This pilot study was designed according to the CONSORT 2010 statement. We obtained ethical approval from the Institutional Review Boards of both Liaocheng People’s Hospital and Ordos Central Hospital to conduct this prospective, randomized, controlled trial. Written informed consent was obtained from patients or their guardian before participation in this trial. The trial was also registered at chictr.org (ChiCTR-TRC-14004191).

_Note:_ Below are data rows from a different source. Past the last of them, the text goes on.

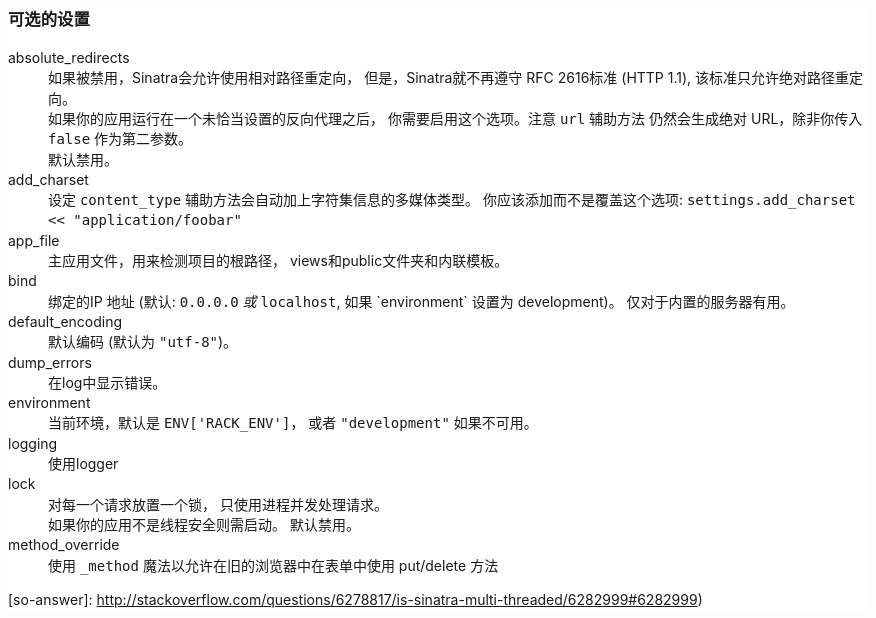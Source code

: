 ### 可选的设置

<dl>
  <dt>absolute_redirects</dt>
  <dd>
    如果被禁用，Sinatra会允许使用相对路径重定向， 但是，Sinatra就不再遵守
    RFC 2616标准 (HTTP 1.1), 该标准只允许绝对路径重定向。
  </dd>
  <dd>
    如果你的应用运行在一个未恰当设置的反向代理之后，
    你需要启用这个选项。注意 <tt>url</tt> 辅助方法 仍然会生成绝对 URL，除非你传入
    <tt>false</tt> 作为第二参数。
  </dd>
  <dd>默认禁用。</dd>

  <dt>add_charset</dt>
  <dd>
    设定 <tt>content_type</tt> 辅助方法会自动加上字符集信息的多媒体类型。
    你应该添加而不是覆盖这个选项:
    <tt>settings.add_charset << "application/foobar"</tt>
  </dd>

  <dt>app_file</dt>
  <dd>
    主应用文件，用来检测项目的根路径， views和public文件夹和内联模板。
  </dd>

  <dt>bind</dt>
  <dd>绑定的IP 地址 (默认: <tt>0.0.0.0</tt> <em>或</em>
  <tt>localhost</tt>, 如果 `environment` 设置为 development)。
  仅对于内置的服务器有用。</dd>

  <dt>default_encoding</dt>
  <dd>默认编码 (默认为 <tt>"utf-8"</tt>)。</dd>

  <dt>dump_errors</dt>
  <dd>在log中显示错误。</dd>

  <dt>environment</dt>
  <dd>
    当前环境，默认是 <tt>ENV['RACK_ENV']</tt>， 或者 <tt>"development"</tt> 如果不可用。
  </dd>

  <dt>logging</dt>
  <dd>使用logger</dd>

  <dt>lock</dt>
  <dd>
    对每一个请求放置一个锁， 只使用进程并发处理请求。
  </dd>
  <dd>如果你的应用不是线程安全则需启动。 默认禁用。</dd>

  <dt>method_override</dt>
  <dd>
    使用 <tt>_method</tt> 魔法以允许在旧的浏览器中在表单中使用 put/delete 方法
  </dd>


[so-answer]: http://stackoverflow.com/questions/6278817/is-sinatra-multi-threaded/6282999#6282999)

Patients who underwent VATS under general anesthesia in our hospital between November 2017 and November 2018 were recruited. Patients were enrolled in this study if they met the following inclusion criteria: age between 45 and 65 years, American Society of Anesthesiologists (ASA) physical classification I to II, intubated with an L-double-lumen bronchial tube, and received 48-h PCIA after surgery. Exclusion criteria were contraindications to PVB (empyema, neoplastic mass occupying paravertebral space, infection at injection site, coagulative abnormality, severe spine or chest wall deformity), body mass index (BMI) >30 kg/m2, abnormal liver or renal function (aspartate aminotransferase or alanine aminotransferase >40 U/L, creatinine level >1.5 mg/dL), history of cerebrovascular disease, preoperative forced expiratory volume in 1 s (FEV1) <60%, active peptic ulcer or peptic bleeding, chronic pain, central nervous system diseases, allergy to local anesthetics or non-steroidal anti-inflammatory drugs, or unable to comprehend or follow verbal and physical instructions.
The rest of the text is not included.